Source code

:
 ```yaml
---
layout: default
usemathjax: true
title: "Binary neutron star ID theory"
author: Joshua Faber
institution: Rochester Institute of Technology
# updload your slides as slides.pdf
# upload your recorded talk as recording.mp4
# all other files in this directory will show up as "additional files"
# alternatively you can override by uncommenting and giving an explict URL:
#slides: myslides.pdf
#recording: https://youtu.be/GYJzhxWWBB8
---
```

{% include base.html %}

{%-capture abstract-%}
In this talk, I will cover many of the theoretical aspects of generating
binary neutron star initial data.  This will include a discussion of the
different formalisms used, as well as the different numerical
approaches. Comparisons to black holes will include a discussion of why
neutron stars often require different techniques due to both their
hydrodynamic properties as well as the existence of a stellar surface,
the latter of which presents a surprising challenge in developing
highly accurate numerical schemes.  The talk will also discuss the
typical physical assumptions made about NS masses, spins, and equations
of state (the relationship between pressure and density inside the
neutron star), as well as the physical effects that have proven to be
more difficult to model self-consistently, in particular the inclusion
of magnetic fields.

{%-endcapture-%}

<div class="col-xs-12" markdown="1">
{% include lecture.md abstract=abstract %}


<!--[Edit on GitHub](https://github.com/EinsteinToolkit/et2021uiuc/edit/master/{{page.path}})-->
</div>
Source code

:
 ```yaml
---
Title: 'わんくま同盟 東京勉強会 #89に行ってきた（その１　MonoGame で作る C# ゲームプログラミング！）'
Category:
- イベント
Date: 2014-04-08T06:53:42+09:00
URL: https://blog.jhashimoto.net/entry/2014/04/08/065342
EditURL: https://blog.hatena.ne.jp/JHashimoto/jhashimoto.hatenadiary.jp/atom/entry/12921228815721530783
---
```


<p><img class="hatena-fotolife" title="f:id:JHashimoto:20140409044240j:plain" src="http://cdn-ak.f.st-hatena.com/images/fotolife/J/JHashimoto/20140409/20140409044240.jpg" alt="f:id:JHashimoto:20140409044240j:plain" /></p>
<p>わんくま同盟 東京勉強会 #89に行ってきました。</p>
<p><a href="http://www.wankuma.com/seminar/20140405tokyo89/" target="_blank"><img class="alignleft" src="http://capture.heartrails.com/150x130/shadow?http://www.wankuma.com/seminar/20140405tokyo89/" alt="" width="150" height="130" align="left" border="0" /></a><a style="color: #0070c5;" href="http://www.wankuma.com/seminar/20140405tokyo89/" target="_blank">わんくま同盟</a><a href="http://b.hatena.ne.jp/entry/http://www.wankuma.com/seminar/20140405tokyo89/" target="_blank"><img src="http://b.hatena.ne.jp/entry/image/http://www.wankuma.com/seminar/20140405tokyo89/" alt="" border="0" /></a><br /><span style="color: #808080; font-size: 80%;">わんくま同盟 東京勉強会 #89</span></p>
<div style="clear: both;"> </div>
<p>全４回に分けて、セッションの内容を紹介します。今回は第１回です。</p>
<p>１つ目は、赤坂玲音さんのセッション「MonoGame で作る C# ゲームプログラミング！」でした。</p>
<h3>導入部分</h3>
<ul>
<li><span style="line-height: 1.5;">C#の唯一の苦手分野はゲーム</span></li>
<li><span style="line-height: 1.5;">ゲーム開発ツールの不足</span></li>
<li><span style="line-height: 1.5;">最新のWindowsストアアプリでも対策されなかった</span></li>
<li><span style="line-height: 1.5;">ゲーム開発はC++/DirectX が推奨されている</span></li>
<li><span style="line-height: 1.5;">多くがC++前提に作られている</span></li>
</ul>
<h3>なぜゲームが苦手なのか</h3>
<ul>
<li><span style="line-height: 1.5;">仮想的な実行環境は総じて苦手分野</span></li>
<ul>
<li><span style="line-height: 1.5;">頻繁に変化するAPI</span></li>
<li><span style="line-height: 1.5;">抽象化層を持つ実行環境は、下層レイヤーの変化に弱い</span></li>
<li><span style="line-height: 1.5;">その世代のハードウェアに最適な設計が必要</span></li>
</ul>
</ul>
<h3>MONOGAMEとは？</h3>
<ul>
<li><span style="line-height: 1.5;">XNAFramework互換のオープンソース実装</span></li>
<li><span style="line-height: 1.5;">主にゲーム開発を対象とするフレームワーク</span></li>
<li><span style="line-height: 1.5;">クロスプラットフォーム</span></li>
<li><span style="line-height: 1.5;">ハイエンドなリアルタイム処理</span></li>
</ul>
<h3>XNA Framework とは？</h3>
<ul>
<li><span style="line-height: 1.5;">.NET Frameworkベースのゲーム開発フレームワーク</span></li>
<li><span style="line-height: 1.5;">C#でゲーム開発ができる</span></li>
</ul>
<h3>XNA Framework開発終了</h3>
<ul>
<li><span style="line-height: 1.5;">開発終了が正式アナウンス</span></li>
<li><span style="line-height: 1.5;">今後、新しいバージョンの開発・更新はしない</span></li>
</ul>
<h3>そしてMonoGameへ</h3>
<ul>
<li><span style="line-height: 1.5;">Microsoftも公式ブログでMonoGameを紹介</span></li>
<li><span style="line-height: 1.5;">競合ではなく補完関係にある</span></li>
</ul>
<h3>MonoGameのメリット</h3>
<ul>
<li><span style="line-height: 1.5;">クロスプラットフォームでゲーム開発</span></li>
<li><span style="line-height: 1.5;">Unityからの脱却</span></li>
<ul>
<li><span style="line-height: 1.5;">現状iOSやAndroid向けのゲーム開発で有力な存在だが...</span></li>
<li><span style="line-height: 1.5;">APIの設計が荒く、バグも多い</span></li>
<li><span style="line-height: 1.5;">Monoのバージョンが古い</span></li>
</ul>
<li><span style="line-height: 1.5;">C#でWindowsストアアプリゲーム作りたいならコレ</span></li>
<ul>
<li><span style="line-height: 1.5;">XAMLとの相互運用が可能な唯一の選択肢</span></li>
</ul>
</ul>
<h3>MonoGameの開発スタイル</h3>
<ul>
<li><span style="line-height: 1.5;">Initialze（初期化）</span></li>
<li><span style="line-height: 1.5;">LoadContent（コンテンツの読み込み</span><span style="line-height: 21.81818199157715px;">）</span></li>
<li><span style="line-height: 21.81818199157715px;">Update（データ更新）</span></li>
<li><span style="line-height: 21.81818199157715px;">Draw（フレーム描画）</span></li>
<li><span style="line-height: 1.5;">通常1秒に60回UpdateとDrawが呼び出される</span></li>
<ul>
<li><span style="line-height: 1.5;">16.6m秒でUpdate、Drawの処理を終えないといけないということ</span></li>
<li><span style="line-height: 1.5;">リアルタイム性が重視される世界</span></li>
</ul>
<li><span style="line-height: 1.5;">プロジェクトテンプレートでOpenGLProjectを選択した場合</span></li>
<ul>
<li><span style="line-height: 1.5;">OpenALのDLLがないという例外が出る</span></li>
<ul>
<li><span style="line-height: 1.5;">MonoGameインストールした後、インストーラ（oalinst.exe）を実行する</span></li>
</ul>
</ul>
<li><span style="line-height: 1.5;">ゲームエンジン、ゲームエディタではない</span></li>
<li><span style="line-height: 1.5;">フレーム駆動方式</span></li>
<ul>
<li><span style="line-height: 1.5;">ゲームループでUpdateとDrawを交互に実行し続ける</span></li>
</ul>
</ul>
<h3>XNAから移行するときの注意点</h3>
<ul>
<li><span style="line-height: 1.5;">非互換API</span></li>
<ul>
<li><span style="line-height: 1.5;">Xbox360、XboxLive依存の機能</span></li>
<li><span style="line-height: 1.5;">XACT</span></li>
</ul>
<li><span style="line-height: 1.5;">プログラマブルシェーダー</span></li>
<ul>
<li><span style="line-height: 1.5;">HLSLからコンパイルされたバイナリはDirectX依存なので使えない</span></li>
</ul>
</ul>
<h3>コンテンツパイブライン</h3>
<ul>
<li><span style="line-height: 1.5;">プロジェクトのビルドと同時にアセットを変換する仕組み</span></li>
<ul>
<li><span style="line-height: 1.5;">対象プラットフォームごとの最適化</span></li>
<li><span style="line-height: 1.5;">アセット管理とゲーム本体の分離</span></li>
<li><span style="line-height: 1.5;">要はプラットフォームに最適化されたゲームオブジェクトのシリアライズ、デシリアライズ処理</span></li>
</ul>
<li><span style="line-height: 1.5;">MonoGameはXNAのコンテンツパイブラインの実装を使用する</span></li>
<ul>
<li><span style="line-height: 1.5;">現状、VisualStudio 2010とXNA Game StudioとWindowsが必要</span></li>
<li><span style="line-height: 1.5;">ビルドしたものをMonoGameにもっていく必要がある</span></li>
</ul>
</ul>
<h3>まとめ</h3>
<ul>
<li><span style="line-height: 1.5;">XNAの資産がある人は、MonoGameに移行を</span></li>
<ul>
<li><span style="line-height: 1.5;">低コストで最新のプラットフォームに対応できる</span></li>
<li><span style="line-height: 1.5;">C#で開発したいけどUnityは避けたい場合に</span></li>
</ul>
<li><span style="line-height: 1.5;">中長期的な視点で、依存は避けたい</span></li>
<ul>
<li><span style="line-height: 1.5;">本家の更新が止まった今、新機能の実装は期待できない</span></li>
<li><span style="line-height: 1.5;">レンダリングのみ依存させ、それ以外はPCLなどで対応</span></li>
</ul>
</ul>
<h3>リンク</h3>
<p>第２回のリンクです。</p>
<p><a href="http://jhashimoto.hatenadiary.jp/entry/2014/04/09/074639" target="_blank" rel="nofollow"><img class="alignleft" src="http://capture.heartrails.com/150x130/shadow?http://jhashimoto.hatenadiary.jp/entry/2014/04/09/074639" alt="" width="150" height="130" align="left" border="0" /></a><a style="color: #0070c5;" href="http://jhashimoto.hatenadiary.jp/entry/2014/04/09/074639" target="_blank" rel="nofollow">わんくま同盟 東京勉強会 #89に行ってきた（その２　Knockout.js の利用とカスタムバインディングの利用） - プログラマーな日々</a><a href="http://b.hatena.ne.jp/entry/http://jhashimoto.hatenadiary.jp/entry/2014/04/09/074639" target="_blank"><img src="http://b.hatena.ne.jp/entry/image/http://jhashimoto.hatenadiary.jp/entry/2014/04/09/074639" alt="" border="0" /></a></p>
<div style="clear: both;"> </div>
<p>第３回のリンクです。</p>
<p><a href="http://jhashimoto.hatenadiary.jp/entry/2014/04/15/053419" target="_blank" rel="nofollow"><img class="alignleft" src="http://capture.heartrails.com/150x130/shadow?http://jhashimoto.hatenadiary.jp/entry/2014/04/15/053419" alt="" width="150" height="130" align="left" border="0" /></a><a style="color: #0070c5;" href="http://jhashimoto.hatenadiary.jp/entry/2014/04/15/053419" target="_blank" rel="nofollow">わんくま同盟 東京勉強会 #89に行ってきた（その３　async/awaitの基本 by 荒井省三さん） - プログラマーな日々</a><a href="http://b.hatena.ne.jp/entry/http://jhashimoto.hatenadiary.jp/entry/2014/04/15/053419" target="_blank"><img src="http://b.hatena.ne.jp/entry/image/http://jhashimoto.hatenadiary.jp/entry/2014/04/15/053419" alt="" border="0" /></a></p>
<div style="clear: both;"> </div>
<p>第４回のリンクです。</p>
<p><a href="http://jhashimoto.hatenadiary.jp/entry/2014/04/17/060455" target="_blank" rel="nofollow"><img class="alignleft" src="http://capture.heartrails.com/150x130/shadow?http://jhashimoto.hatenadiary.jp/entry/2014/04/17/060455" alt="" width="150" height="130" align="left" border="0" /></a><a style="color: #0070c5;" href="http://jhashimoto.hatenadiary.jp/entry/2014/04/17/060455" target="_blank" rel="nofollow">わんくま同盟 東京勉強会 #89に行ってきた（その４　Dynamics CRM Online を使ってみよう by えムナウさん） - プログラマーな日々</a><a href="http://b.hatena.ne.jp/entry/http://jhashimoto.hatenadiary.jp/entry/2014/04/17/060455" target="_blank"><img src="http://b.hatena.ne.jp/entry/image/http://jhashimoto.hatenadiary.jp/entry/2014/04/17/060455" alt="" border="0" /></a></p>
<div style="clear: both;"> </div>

### THE TASK
Write the number of data lines with "physical", nothing else.

### FINAL ANSWER
2